:: Data to examine

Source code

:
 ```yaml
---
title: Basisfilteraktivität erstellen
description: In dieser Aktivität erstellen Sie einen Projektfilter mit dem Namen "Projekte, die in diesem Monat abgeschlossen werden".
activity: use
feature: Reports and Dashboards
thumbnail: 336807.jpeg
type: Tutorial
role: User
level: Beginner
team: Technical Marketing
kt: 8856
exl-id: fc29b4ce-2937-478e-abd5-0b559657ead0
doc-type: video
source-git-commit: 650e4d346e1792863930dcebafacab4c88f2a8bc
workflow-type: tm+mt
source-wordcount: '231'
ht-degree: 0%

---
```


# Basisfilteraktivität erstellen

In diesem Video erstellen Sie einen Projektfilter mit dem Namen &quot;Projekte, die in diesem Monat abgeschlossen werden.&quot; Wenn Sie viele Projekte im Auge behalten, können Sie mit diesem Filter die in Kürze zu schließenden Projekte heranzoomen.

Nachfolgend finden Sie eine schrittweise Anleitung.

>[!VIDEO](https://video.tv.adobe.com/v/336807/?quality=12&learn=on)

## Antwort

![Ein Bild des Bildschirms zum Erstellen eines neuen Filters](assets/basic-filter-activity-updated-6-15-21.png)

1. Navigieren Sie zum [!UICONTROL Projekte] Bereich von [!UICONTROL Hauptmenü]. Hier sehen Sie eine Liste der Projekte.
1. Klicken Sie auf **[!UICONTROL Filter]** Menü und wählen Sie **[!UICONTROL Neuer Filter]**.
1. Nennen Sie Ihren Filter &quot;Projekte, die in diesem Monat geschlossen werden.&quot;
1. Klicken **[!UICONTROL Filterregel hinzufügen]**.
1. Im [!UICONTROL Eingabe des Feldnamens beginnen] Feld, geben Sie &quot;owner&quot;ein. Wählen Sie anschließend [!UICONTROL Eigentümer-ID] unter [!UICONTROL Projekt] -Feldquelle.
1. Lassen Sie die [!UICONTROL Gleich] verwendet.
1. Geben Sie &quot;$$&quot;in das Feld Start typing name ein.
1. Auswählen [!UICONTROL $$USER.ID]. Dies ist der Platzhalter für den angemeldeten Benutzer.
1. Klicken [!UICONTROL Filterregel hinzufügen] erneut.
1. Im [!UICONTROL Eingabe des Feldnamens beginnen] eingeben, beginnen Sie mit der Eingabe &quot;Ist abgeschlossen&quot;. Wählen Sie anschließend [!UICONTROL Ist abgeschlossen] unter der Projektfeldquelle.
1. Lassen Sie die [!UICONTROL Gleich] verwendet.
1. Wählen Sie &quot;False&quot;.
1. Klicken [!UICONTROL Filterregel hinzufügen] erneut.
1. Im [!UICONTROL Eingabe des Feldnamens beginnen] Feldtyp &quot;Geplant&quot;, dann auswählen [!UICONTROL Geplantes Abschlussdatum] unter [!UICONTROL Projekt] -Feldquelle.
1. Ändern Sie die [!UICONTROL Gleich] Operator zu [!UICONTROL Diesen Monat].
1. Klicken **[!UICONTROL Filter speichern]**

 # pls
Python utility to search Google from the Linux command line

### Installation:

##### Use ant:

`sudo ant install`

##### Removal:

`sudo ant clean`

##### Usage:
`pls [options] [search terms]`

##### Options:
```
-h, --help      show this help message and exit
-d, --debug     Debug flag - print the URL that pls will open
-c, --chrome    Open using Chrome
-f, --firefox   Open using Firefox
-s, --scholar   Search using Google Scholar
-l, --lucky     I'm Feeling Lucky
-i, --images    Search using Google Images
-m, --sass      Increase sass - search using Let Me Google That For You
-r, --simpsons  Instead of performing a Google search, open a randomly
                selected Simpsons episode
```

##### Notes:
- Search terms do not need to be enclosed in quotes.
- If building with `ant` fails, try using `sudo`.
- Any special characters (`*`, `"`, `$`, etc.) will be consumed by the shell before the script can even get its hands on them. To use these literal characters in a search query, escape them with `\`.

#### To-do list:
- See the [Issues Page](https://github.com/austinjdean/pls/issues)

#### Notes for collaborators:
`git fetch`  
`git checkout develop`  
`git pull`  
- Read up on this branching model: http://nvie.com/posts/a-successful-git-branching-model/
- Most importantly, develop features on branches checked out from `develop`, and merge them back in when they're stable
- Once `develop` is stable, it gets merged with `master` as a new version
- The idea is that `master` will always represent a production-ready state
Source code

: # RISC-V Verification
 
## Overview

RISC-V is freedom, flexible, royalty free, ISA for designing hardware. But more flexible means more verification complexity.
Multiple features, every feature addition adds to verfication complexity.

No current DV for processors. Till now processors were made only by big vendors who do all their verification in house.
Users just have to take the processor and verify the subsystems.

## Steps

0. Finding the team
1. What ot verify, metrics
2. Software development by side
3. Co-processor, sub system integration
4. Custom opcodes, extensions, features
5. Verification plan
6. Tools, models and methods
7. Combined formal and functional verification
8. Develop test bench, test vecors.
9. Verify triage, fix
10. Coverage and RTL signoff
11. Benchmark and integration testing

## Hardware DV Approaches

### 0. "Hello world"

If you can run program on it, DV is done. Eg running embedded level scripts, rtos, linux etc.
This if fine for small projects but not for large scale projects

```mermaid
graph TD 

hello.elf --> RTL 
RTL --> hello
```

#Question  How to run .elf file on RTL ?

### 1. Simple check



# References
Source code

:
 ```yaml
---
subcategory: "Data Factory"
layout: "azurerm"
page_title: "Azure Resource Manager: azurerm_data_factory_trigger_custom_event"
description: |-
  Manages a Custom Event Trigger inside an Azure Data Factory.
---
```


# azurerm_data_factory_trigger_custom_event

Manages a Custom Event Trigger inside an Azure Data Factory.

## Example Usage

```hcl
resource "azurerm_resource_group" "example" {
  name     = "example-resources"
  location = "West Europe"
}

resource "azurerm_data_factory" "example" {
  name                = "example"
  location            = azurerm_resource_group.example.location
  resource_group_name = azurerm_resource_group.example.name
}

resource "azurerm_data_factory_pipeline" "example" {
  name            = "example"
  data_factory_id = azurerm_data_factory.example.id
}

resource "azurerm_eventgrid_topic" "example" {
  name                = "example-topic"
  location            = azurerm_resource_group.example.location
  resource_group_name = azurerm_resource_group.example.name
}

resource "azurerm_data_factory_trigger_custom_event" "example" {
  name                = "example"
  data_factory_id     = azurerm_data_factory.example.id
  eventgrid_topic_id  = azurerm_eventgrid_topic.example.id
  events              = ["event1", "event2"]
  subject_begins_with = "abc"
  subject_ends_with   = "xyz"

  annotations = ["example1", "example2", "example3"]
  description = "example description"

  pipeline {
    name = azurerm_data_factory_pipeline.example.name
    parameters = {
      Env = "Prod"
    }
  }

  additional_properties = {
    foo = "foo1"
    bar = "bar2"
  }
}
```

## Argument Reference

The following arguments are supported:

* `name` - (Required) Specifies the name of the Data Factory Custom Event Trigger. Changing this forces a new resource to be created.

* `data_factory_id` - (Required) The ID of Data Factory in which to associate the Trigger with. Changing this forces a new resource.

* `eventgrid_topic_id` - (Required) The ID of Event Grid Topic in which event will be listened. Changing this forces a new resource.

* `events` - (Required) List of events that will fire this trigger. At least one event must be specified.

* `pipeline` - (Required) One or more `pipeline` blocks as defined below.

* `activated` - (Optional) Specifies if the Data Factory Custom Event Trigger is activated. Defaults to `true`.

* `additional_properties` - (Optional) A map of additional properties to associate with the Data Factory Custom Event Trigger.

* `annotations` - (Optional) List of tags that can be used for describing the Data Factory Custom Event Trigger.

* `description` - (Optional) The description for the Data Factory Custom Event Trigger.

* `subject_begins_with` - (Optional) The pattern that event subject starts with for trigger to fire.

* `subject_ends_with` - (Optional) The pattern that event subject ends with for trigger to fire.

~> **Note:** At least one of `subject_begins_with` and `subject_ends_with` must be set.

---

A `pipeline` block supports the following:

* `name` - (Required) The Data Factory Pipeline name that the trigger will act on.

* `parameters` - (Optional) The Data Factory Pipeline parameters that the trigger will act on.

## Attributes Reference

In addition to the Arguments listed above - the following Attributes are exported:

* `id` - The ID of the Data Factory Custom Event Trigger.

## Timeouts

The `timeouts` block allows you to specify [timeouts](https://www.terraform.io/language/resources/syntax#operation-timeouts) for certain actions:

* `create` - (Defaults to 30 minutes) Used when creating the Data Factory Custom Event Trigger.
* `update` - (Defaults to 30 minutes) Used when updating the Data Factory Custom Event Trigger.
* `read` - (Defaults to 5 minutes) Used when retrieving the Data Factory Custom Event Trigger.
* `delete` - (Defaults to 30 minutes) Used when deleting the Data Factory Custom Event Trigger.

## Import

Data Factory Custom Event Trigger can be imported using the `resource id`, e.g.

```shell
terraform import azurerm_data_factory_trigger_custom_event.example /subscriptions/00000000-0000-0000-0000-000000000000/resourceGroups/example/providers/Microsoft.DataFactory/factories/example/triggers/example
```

::::

• **Exercise instructions**: Will you return exactly the lines above from the one with "- Most importantly, develop" down to the one with "Multiple features, every", counting both as part of the range?

• **Written answer**:
- Most importantly, develop features on branches checked out from `develop`, and merge them back in when they're stable
- Once `develop` is stable, it gets merged with `master` as a new version
- The idea is that `master` will always represent a production-ready state
Source code

: # RISC-V Verification
 
## Overview

RISC-V is freedom, flexible, royalty free, ISA for designing hardware. But more flexible means more verification complexity.
Multiple features, every feature addition adds to verfication complexity.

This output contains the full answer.